Community Investment Reporting and theIndustry – “CRA” California Style

By Michael A. Gunning | August 5, 2002

With the recent spotlight being placed on the 25th anniversary of the federal Community Reinvestment Act (CRA), legislation enacted in 1977 which requires banks to increase their investments and loans to low income communities, several California legislators are now casting an eye toward similar legislation for the insurance industry in California.

In other states like Massachusetts, New York, Texas, and Illinois, legislators have also examined whether the insurance industry should play a greater role in investing in low and moderate-income communities. The recent passage of the federal Gramm-Leach-Bliley Financial Modernization Act (GLBA), which allows insurers to own banks and visa versa, has served to further blur the lines between banks and insurance companies in the minds of many state legislators.

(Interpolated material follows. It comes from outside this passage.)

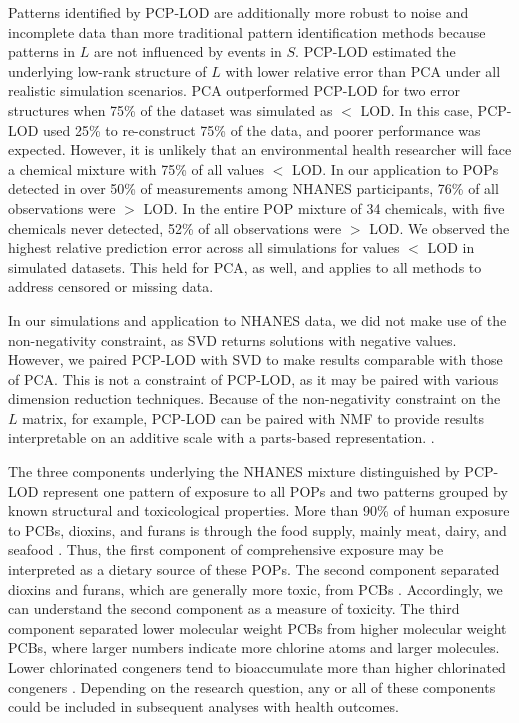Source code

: Patterns identified by PCP-LOD are additionally more robust to noise and incomplete data than more traditional pattern identification methods because patterns in $L$ are not influenced by events in $S$. PCP-LOD estimated the underlying low-rank structure of $L$ with lower relative error than PCA under all realistic simulation scenarios. PCA outperformed PCP-LOD for two error structures when 75\% of the dataset was simulated as $<$ LOD. In this case, PCP-LOD used 25\% to re-construct 75\% of the data, and poorer performance was expected. However, it is unlikely that an environmental health researcher will face a chemical mixture with 75\% of all values $<$ LOD. In our application to POPs detected in over 50\% of measurements among NHANES participants, 76\% of all observations were $>$ LOD. In the entire POP mixture of 34 chemicals, with five chemicals never detected, 52\% of all observations were $>$ LOD. We observed the highest relative prediction error across all simulations for values $<$ LOD in simulated datasets. This held for PCA, as well, and applies to all methods to address censored or missing data.

In our simulations and application to NHANES data, we did not make use of the non-negativity constraint, as SVD returns solutions with negative values. However, we paired PCP-LOD with SVD to make results comparable with those of PCA. This is not a constraint of PCP-LOD, as it may be paired with various dimension reduction techniques. Because of the non-negativity constraint on the $L$ matrix, for example, PCP-LOD can be paired with NMF to provide results interpretable on an additive scale with a parts-based representation. \citep{lee1999learning}.

The three components underlying the NHANES mixture distinguished by PCP-LOD represent one pattern of exposure to all POPs and two patterns grouped by known structural and toxicological properties. More than 90\% of human exposure to PCBs, dioxins, and furans is through the food supply, mainly meat, dairy, and seafood \citep{faroon2000toxicological, world1999dioxins, loganathan2020pcbs}. Thus, the first component of comprehensive exposure may be interpreted as a dietary source of these POPs. The second component separated dioxins and furans, which are generally more toxic, from PCBs \citep{iarc2012review}. Accordingly, we can understand the second component as a measure of toxicity. The third component separated lower molecular weight PCBs from higher molecular weight PCBs, where larger numbers indicate more chlorine atoms and larger molecules. Lower chlorinated congeners tend to bioaccumulate more than higher chlorinated congeners \citep{steele1986estimates, hopf2009background}. Depending on the research question, any or all of these components could be included in subsequent analyses with health outcomes.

More insurer investing through COIN
In 1996 a program was created to provide an alternative to state legislation that would have mandated insurance company investments in low-income communities. The California Organized Investment Network (COIN) was designed to review, examine and promote sound community development investments to insurance companies doing business in California. COIN is a collaborative effort between the Legislature, the California Department of Insurance (CDI), the insurance industry, and community development advocates. The intent of the COIN program is to facilitate voluntary insurance industry investments that provide solid returns to investors and both economic and social benefits to California’s low-income urban and rural communities. As of May 2002, the program has facilitated over $705 million in insurer investments in California affordable housing and economic development projects.

Insurers should not be compared to banks
In the 1990’s several banks made long-term, multi-billion dollar commitments to invest in low-income communities in California in order to enhance the closure of their mergers and acquisitions. These commitments have become the defacto measure for “financial institutions” to demonstrate their commitment to low income areas.

Some members of the legislature and community organizations are stating that the COIN program has not produced the same kind of results when compared to the bank commitments of the 1990’s. But insurers point proudly to their multi-billion dollar state bond investment commitments (the industry currently invests more than $463 billion, almost one-third of the state’s annual $1.3 trillion dollar economy), in addition to COIN investments as solid evidence of an on-going commitment to the economy of the state.

State Senator Richard Alarcon of Los Angeles has introduced SB 1861. Sponsored by the Greenlining Institute, this bill, as currently written, would authorize the California Insurance Commissioner to require insurers to annually report information regarding all community development investments and certain philanthropic grants made in California. In its current version, the bill uses the federal CRA guidelines as the standard for reporting of insurer investments.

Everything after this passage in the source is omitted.